自分が風呂に入っている間にキリトが居なくなってしまうのが嫌なのか、迷うようにキリトと扉の交互に顔を振ったアスナを見てユージオも「キリト」と声をかけた。『影濃天』が近いせいもあって茜空の時間は瞬く間に終わりもうすぐ夜空の時間がやってくる。キリトが夜の間いつも『転移の泉』へ行っているのは知っているが、多少遅くなっても問題はないだろうし、このまま家にいてもいいじゃないか、とユージオの翡翠色の瞳が訴えていた。

アスナの問いより少々圧のあるユージオの声と視線を跳ね返す力もなく、キリトの眉尻が落ちる寸前、アスナの何かを振り切ったような声が二人の間に割り込む。

 

「いってらっしゃい、キリトくん……でも、あまり無理はしないこと……それと、ちゃんと帰ってきてね」

「アスナ……」

 

キリトを困らせるのは本意ではない。食事の時にキリトは昨日の夜が通常だと言っていたのだから、自分の為に無理にその行動を変えさせたくはないし、そもそも外出について即答できないキリトが既に答えだ。

 

「ゆっくりお風呂に浸かって、このお家で待ってるから」

 

綺麗な曲線を描いている口元を見てキリトも少し辛そうではあったが同じように淡く微笑む。

 

「ちゃんとあったまるんだぞ。それと眠くなったら先に寝てていいから」

 

アスナは小さく頷いてからもう一度「いってらっしゃい、気をつけて」と言い残して新たに出現した扉へと消えていった。その後ろ姿を見送ってから少し待ってみるが、引き返してこないところをみると本当にあの扉の先は浴室で特に足りない物もないらしい。

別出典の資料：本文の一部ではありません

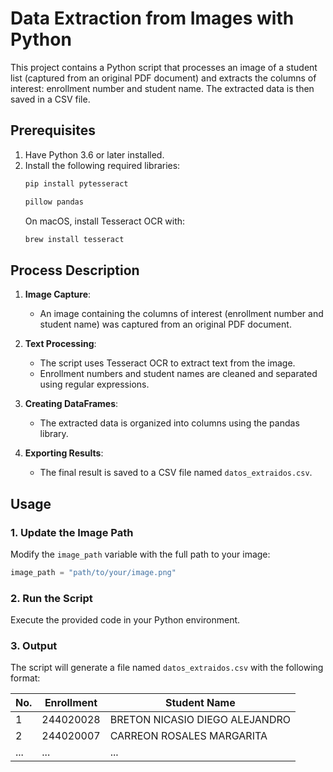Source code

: # Data Extraction from Images with Python

This project contains a Python script that processes an image of a student list (captured from an original PDF document) and extracts the columns of interest: enrollment number and student name. The extracted data is then saved in a CSV file.

## Prerequisites

1. Have Python 3.6 or later installed.
2. Install the following required libraries:
   ```bash
   pip install pytesseract 
      ```
   ```bash
   pillow pandas
   ```
   On macOS, install Tesseract OCR with:
   ```bash
   brew install tesseract
   ```

## Process Description

1. **Image Capture**:
   - An image containing the columns of interest (enrollment number and student name) was captured from an original PDF document.

2. **Text Processing**:
   - The script uses Tesseract OCR to extract text from the image.
   - Enrollment numbers and student names are cleaned and separated using regular expressions.

3. **Creating DataFrames**:
   - The extracted data is organized into columns using the pandas library.

4. **Exporting Results**:
   - The final result is saved to a CSV file named `datos_extraidos.csv`.

## Usage

### 1. Update the Image Path

Modify the `image_path` variable with the full path to your image:
```python
image_path = "path/to/your/image.png"
```

### 2. Run the Script

Execute the provided code in your Python environment.

### 3. Output

The script will generate a file named `datos_extraidos.csv` with the following format:

| No. | Enrollment  | Student Name              |
|-----|-------------|-----------------------------------|
| 1   | 244020028   | BRETON NICASIO DIEGO ALEJANDRO    |
| 2   | 244020007   | CARREON ROSALES MARGARITA         |
| ... | ...         | ...                               |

ふぅっ、と肩の力を抜けばすぐ隣からも同様の雰囲気を感じてキリトは戸棚からタオルを引っ張り出し、ユージオの頭にそれをポイッ、と放り投げた。

 

「ありがとう、キリト」

「『青空の魔法使い』が形無しだな…………でも、ずぶ濡れになったのは……オレのせいか?」

 

目線を逸らし罪悪感を滲ませたような声にユージオは、くくっ、と明るい笑い声を上げる。

 

「まさかっ、なんでキリトのせいでびしょ濡れになるのさ」

 

キリトが想像している理由を察してユージオはわざと気付かないふりで陽気に肩をすくませた。

 

「実は城の図書室どころか魔法使い達の集落にもたどり着けなかったんだ」

「え?」

「その手前でシャーリに逢ってね」

 

『白雨の魔法使い』の名を聞いて途端にうんざりとした目になったキリトにユージオの笑顔にも苦味が混じる。けれど実はキリトがそれ程シャーリを嫌っていない事には気付いているのだ。

なぜなら他の魔法使い達はキリトの存在を無視する者がほとんどで、時には顔を合わせるとすれ違いざまに皮肉めいた言葉や謗言を吐いてくる魔法使いもいるのだが、シャーリに限ってはキリトを見つけるとわざわざ近寄って来て真正面からケンカを売ってくるからである。いや、本人は真剣にケンカを売っているのだろうがキリトは全く相手にしないのでユージオから見れば「売られているって気付いてないのかな?」と思うほどだ。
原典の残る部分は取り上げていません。